>>>>

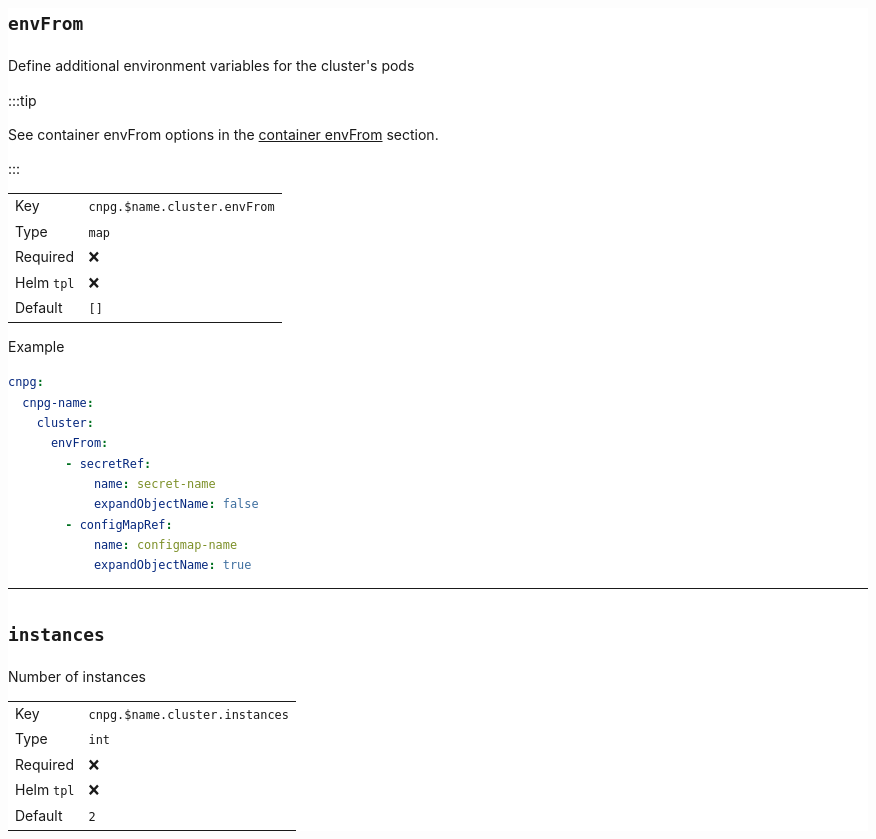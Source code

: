 
## `envFrom`

Define additional environment variables for the cluster's pods

:::tip

See container envFrom options in the [container envFrom](/truecharts-common/container/envFrom) section.

:::

|            |                              |
| ---------- | ------------------------     |
| Key        | `cnpg.$name.cluster.envFrom` |
| Type       | `map`                        |
| Required   | ❌                           |
| Helm `tpl` | ❌                           |
| Default    | `[]`                         |

Example

```yaml
cnpg:
  cnpg-name:
    cluster:
      envFrom:
        - secretRef:
            name: secret-name
            expandObjectName: false
        - configMapRef:
            name: configmap-name
            expandObjectName: true
```

---

## `instances`

Number of instances

|            |                                |
| ---------- | ------------------------------ |
| Key        | `cnpg.$name.cluster.instances` |
| Type       | `int`                          |
| Required   | ❌                             |
| Helm `tpl` | ❌                             |
| Default    | `2`                            |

<<<<

To do: Which lines of the records above hold the word "cnpg"? Copy each one out.

Reply to the task:
| Key        | `cnpg.$name.cluster.envFrom` |
cnpg:
  cnpg-name:
| Key        | `cnpg.$name.cluster.instances` |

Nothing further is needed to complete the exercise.